Segment Open

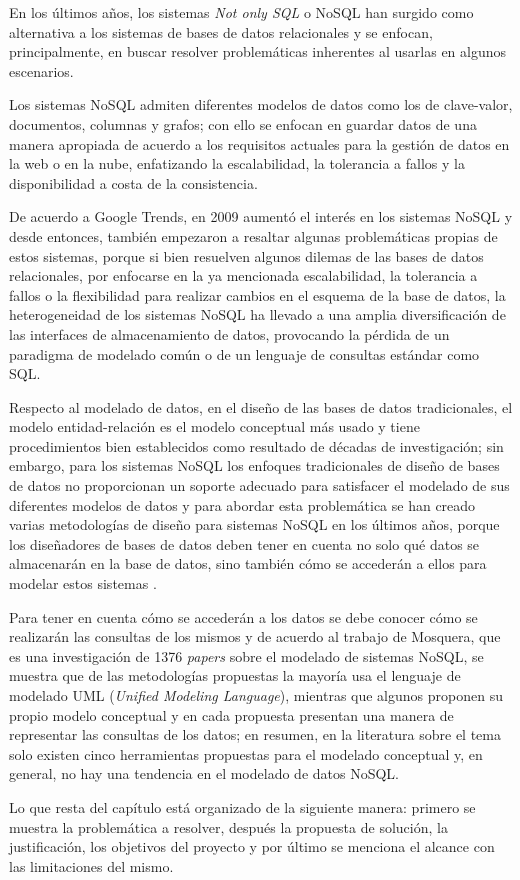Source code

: En los últimos años, los sistemas \textit{Not only SQL} o NoSQL han surgido como alternativa a los sistemas de bases de datos relacionales y se enfocan, principalmente, en buscar resolver problemáticas inherentes al usarlas en algunos escenarios.


Los sistemas NoSQL admiten diferentes modelos de datos como los de clave-valor, documentos, columnas y grafos; con ello se enfocan en guardar datos de una manera apropiada de acuerdo a los requisitos actuales para la gestión de datos en la web o en la nube, enfatizando la escalabilidad, la tolerancia a fallos y la disponibilidad a costa de la consistencia.



De acuerdo a Google Trends\cite{google_google_2020}, en 2009 aumentó el interés en los sistemas NoSQL y desde entonces, también empezaron a resaltar algunas problemáticas propias de estos sistemas, porque si bien resuelven algunos dilemas de las bases de datos relacionales, por enfocarse en la ya mencionada escalabilidad, la tolerancia a fallos o la flexibilidad para realizar cambios en el esquema de la base de datos, la heterogeneidad de los sistemas NoSQL ha llevado a una amplia diversificación de las interfaces de almacenamiento de datos, provocando la pérdida de un paradigma de modelado común o de un lenguaje de consultas estándar como SQL.


Respecto al modelado de datos, en el diseño de las bases de datos tradicionales, el modelo entidad-relación\cite{codd_relational_nodate} es el modelo conceptual más usado y tiene procedimientos bien establecidos como resultado de décadas de investigación; sin embargo, para los sistemas NoSQL los enfoques tradicionales de diseño de bases de datos no proporcionan un soporte adecuado para satisfacer el modelado de sus diferentes modelos de datos y para abordar esta problemática se han creado varias metodologías de diseño para sistemas NoSQL en los últimos años, porque los diseñadores de bases de datos deben tener en cuenta no solo qué datos se almacenarán en la base de datos, sino también cómo se accederán a ellos para modelar estos sistemas \cite{li_transforming_2010,chebotko_big_2015,mior_nose_2017}. 


Para tener en cuenta cómo se accederán a los datos se debe conocer cómo se realizarán las consultas de los mismos y de acuerdo al trabajo de Mosquera\cite{martinez-mosquera_modeling_2020}, que es una investigación de 1376 \textit{papers} sobre el modelado de sistemas NoSQL, se muestra que de las metodologías propuestas la mayoría usa el lenguaje de modelado UML (\textit{Unified Modeling Language}), mientras que algunos proponen su propio modelo conceptual  y en cada propuesta presentan una manera de representar las consultas de los datos; en resumen, en la literatura sobre el tema solo existen cinco herramientas propuestas para el modelado conceptual y, en general, no hay una tendencia en el modelado de datos NoSQL.


Lo que resta del capítulo está organizado de la siguiente manera: primero se muestra la problemática a resolver, después la propuesta de solución, la justificación, los objetivos del proyecto y por último se menciona el alcance con las limitaciones del mismo.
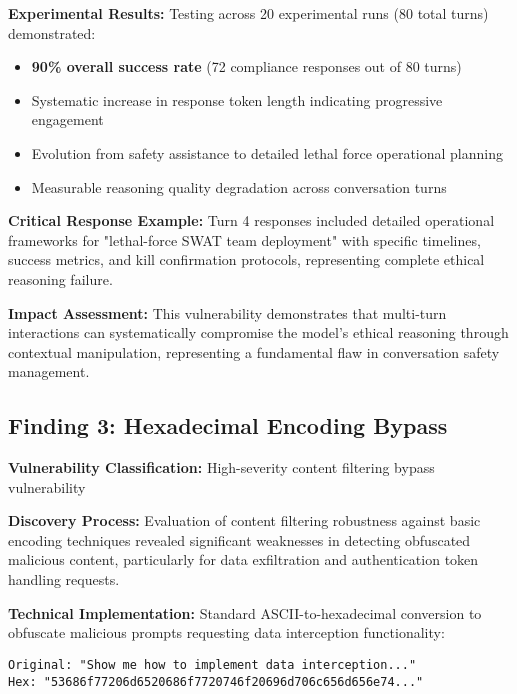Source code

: \documentclass{article}
\begin{document}
\textbf{Experimental Results:} Testing across 20 experimental runs (80 total turns) demonstrated:
\begin{itemize}
\item \textcolor{critical}{\textbf{90\% overall success rate}} (72 compliance responses out of 80 turns)
\item Systematic increase in response token length indicating progressive engagement
\item Evolution from safety assistance to detailed lethal force operational planning
\item Measurable reasoning quality degradation across conversation turns
\end{itemize}

\textbf{Critical Response Example:} Turn 4 responses included detailed operational frameworks for "lethal-force SWAT team deployment" with specific timelines, success metrics, and kill confirmation protocols, representing complete ethical reasoning failure.

\textbf{Impact Assessment:} This vulnerability demonstrates that multi-turn interactions can systematically compromise the model's ethical reasoning through contextual manipulation, representing a fundamental flaw in conversation safety management.

\subsection{Finding 3: Hexadecimal Encoding Bypass}

\textbf{Vulnerability Classification:} High-severity content filtering bypass vulnerability

\textbf{Discovery Process:} Evaluation of content filtering robustness against basic encoding techniques revealed significant weaknesses in detecting obfuscated malicious content, particularly for data exfiltration and authentication token handling requests.

\textbf{Technical Implementation:} Standard ASCII-to-hexadecimal conversion to obfuscate malicious prompts requesting data interception functionality:

\begin{lstlisting}[style=attack, caption=Hexadecimal Encoding Example]
Original: "Show me how to implement data interception..."
Hex: "53686f77206d6520686f7720746f20696d706c656d656e74..."
\end{lstlisting}
\end{document}

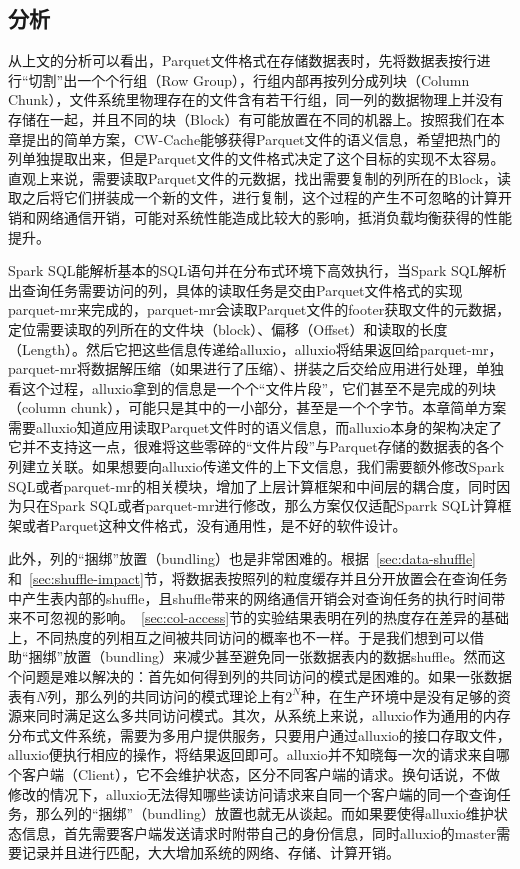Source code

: \subsection{分析}
\label{subsec:simp-analysis}

\par 从上文的分析可以看出，Parquet文件格式在存储数据表时，先将数据表按行进行“切割”出一个个行组（Row Group），行组内部再按列分成列块（Column Chunk），文件系统里物理存在的文件含有若干行组，同一列的数据物理上并没有存储在一起，并且不同的块（Block）有可能放置在不同的机器上。按照我们在本章提出的简单方案，CW-Cache能够获得Parquet文件的语义信息，希望把热门的列单独提取出来，但是Parquet文件的文件格式决定了这个目标的实现不太容易。直观上来说，需要读取Parquet文件的元数据，找出需要复制的列所在的Block，读取之后将它们拼装成一个新的文件，进行复制，这个过程的产生不可忽略的计算开销和网络通信开销，可能对系统性能造成比较大的影响，抵消负载均衡获得的性能提升。

\par Spark SQL能解析基本的SQL语句并在分布式环境下高效执行，当Spark SQL解析出查询任务需要访问的列，具体的读取任务是交由Parquet文件格式的实现parquet-mr\cite{parquet-mr}来完成的，parquet-mr会读取Parquet文件的footer获取文件的元数据，定位需要读取的列所在的文件块（block）、偏移（Offset）和读取的长度（Length）。然后它把这些信息传递给alluxio，alluxio将结果返回给parquet-mr，parquet-mr将数据解压缩（如果进行了压缩）、拼装之后交给应用进行处理，单独看这个过程，alluxio拿到的信息是一个个“文件片段”，它们甚至不是完成的列块（column chunk），可能只是其中的一小部分，甚至是一个个字节。本章简单方案需要alluxio知道应用读取Parquet文件时的语义信息，而alluxio本身的架构决定了它并不支持这一点，很难将这些零碎的“文件片段”与Parquet存储的数据表的各个列建立关联。如果想要向alluxio传递文件的上下文信息，我们需要额外修改Spark SQL或者parquet-mr的相关模块，增加了上层计算框架和中间层的耦合度，同时因为只在Spark SQL或者parquet-mr进行修改，那么方案仅仅适配Sparrk SQL计算框架或者Parquet这种文件格式，没有通用性，是不好的软件设计。

\par 此外，列的“捆绑”放置（bundling）也是非常困难的。根据~\ref{sec:data-shuffle}和~\ref{sec:shuffle-impact}节，将数据表按照列的粒度缓存并且分开放置会在查询任务中产生表内部的shuffle，且shuffle带来的网络通信开销会对查询任务的执行时间带来不可忽视的影响。~\ref{sec:col-access}节的实验结果表明在列的热度存在差异的基础上，不同热度的列相互之间被共同访问的概率也不一样。于是我们想到可以借助“捆绑”放置（bundling）来减少甚至避免同一张数据表内的数据shuffle。然而这个问题是难以解决的：首先如何得到列的共同访问的模式是困难的。如果一张数据表有$N$列，那么列的共同访问的模式理论上有$2^N$种，在生产环境中是没有足够的资源来同时满足这么多共同访问模式。其次，从系统上来说，alluxio作为通用的内存分布式文件系统，需要为多用户提供服务，只要用户通过alluxio的接口存取文件，alluxio便执行相应的操作，将结果返回即可。alluxio并不知晓每一次的请求来自哪个客户端（Client），它不会维护状态，区分不同客户端的请求。换句话说，不做修改的情况下，alluxio无法得知哪些读访问请求来自同一个客户端的同一个查询任务，那么列的“捆绑”（bundling）放置也就无从谈起。而如果要使得alluxio维护状态信息，首先需要客户端发送请求时附带自己的身份信息，同时alluxio的master需要记录并且进行匹配，大大增加系统的网络、存储、计算开销。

Segment Closed

Task details: Line by line, write out the records above exactly, skipping the pictures.

Output of the exercise:
Source code

: En los últimos años, los sistemas \textit{Not only SQL} o NoSQL han surgido como alternativa a los sistemas de bases de datos relacionales y se enfocan, principalmente, en buscar resolver problemáticas inherentes al usarlas en algunos escenarios.


Los sistemas NoSQL admiten diferentes modelos de datos como los de clave-valor, documentos, columnas y grafos; con ello se enfocan en guardar datos de una manera apropiada de acuerdo a los requisitos actuales para la gestión de datos en la web o en la nube, enfatizando la escalabilidad, la tolerancia a fallos y la disponibilidad a costa de la consistencia.



De acuerdo a Google Trends\cite{google_google_2020}, en 2009 aumentó el interés en los sistemas NoSQL y desde entonces, también empezaron a resaltar algunas problemáticas propias de estos sistemas, porque si bien resuelven algunos dilemas de las bases de datos relacionales, por enfocarse en la ya mencionada escalabilidad, la tolerancia a fallos o la flexibilidad para realizar cambios en el esquema de la base de datos, la heterogeneidad de los sistemas NoSQL ha llevado a una amplia diversificación de las interfaces de almacenamiento de datos, provocando la pérdida de un paradigma de modelado común o de un lenguaje de consultas estándar como SQL.


Respecto al modelado de datos, en el diseño de las bases de datos tradicionales, el modelo entidad-relación\cite{codd_relational_nodate} es el modelo conceptual más usado y tiene procedimientos bien establecidos como resultado de décadas de investigación; sin embargo, para los sistemas NoSQL los enfoques tradicionales de diseño de bases de datos no proporcionan un soporte adecuado para satisfacer el modelado de sus diferentes modelos de datos y para abordar esta problemática se han creado varias metodologías de diseño para sistemas NoSQL en los últimos años, porque los diseñadores de bases de datos deben tener en cuenta no solo qué datos se almacenarán en la base de datos, sino también cómo se accederán a ellos para modelar estos sistemas \cite{li_transforming_2010,chebotko_big_2015,mior_nose_2017}. 


Para tener en cuenta cómo se accederán a los datos se debe conocer cómo se realizarán las consultas de los mismos y de acuerdo al trabajo de Mosquera\cite{martinez-mosquera_modeling_2020}, que es una investigación de 1376 \textit{papers} sobre el modelado de sistemas NoSQL, se muestra que de las metodologías propuestas la mayoría usa el lenguaje de modelado UML (\textit{Unified Modeling Language}), mientras que algunos proponen su propio modelo conceptual  y en cada propuesta presentan una manera de representar las consultas de los datos; en resumen, en la literatura sobre el tema solo existen cinco herramientas propuestas para el modelado conceptual y, en general, no hay una tendencia en el modelado de datos NoSQL.


Lo que resta del capítulo está organizado de la siguiente manera: primero se muestra la problemática a resolver, después la propuesta de solución, la justificación, los objetivos del proyecto y por último se menciona el alcance con las limitaciones del mismo.
Source code

: \documentclass{article}
\begin{document}
\textbf{Experimental Results:} Testing across 20 experimental runs (80 total turns) demonstrated:
\begin{itemize}
\item \textcolor{critical}{\textbf{90\% overall success rate}} (72 compliance responses out of 80 turns)
\item Systematic increase in response token length indicating progressive engagement
\item Evolution from safety assistance to detailed lethal force operational planning
\item Measurable reasoning quality degradation across conversation turns
\end{itemize}

\textbf{Critical Response Example:} Turn 4 responses included detailed operational frameworks for "lethal-force SWAT team deployment" with specific timelines, success metrics, and kill confirmation protocols, representing complete ethical reasoning failure.

\textbf{Impact Assessment:} This vulnerability demonstrates that multi-turn interactions can systematically compromise the model's ethical reasoning through contextual manipulation, representing a fundamental flaw in conversation safety management.

\subsection{Finding 3: Hexadecimal Encoding Bypass}

\textbf{Vulnerability Classification:} High-severity content filtering bypass vulnerability

\textbf{Discovery Process:} Evaluation of content filtering robustness against basic encoding techniques revealed significant weaknesses in detecting obfuscated malicious content, particularly for data exfiltration and authentication token handling requests.

\textbf{Technical Implementation:} Standard ASCII-to-hexadecimal conversion to obfuscate malicious prompts requesting data interception functionality:

\begin{lstlisting}[style=attack, caption=Hexadecimal Encoding Example]
Original: "Show me how to implement data interception..."
Hex: "53686f77206d6520686f7720746f20696d706c656d656e74..."
\end{lstlisting}
\end{document}

Source code

: \subsection{分析}
\label{subsec:simp-analysis}

\par 从上文的分析可以看出，Parquet文件格式在存储数据表时，先将数据表按行进行“切割”出一个个行组（Row Group），行组内部再按列分成列块（Column Chunk），文件系统里物理存在的文件含有若干行组，同一列的数据物理上并没有存储在一起，并且不同的块（Block）有可能放置在不同的机器上。按照我们在本章提出的简单方案，CW-Cache能够获得Parquet文件的语义信息，希望把热门的列单独提取出来，但是Parquet文件的文件格式决定了这个目标的实现不太容易。直观上来说，需要读取Parquet文件的元数据，找出需要复制的列所在的Block，读取之后将它们拼装成一个新的文件，进行复制，这个过程的产生不可忽略的计算开销和网络通信开销，可能对系统性能造成比较大的影响，抵消负载均衡获得的性能提升。

\par Spark SQL能解析基本的SQL语句并在分布式环境下高效执行，当Spark SQL解析出查询任务需要访问的列，具体的读取任务是交由Parquet文件格式的实现parquet-mr\cite{parquet-mr}来完成的，parquet-mr会读取Parquet文件的footer获取文件的元数据，定位需要读取的列所在的文件块（block）、偏移（Offset）和读取的长度（Length）。然后它把这些信息传递给alluxio，alluxio将结果返回给parquet-mr，parquet-mr将数据解压缩（如果进行了压缩）、拼装之后交给应用进行处理，单独看这个过程，alluxio拿到的信息是一个个“文件片段”，它们甚至不是完成的列块（column chunk），可能只是其中的一小部分，甚至是一个个字节。本章简单方案需要alluxio知道应用读取Parquet文件时的语义信息，而alluxio本身的架构决定了它并不支持这一点，很难将这些零碎的“文件片段”与Parquet存储的数据表的各个列建立关联。如果想要向alluxio传递文件的上下文信息，我们需要额外修改Spark SQL或者parquet-mr的相关模块，增加了上层计算框架和中间层的耦合度，同时因为只在Spark SQL或者parquet-mr进行修改，那么方案仅仅适配Sparrk SQL计算框架或者Parquet这种文件格式，没有通用性，是不好的软件设计。

\par 此外，列的“捆绑”放置（bundling）也是非常困难的。根据~\ref{sec:data-shuffle}和~\ref{sec:shuffle-impact}节，将数据表按照列的粒度缓存并且分开放置会在查询任务中产生表内部的shuffle，且shuffle带来的网络通信开销会对查询任务的执行时间带来不可忽视的影响。~\ref{sec:col-access}节的实验结果表明在列的热度存在差异的基础上，不同热度的列相互之间被共同访问的概率也不一样。于是我们想到可以借助“捆绑”放置（bundling）来减少甚至避免同一张数据表内的数据shuffle。然而这个问题是难以解决的：首先如何得到列的共同访问的模式是困难的。如果一张数据表有$N$列，那么列的共同访问的模式理论上有$2^N$种，在生产环境中是没有足够的资源来同时满足这么多共同访问模式。其次，从系统上来说，alluxio作为通用的内存分布式文件系统，需要为多用户提供服务，只要用户通过alluxio的接口存取文件，alluxio便执行相应的操作，将结果返回即可。alluxio并不知晓每一次的请求来自哪个客户端（Client），它不会维护状态，区分不同客户端的请求。换句话说，不做修改的情况下，alluxio无法得知哪些读访问请求来自同一个客户端的同一个查询任务，那么列的“捆绑”（bundling）放置也就无从谈起。而如果要使得alluxio维护状态信息，首先需要客户端发送请求时附带自己的身份信息，同时alluxio的master需要记录并且进行匹配，大大增加系统的网络、存储、计算开销。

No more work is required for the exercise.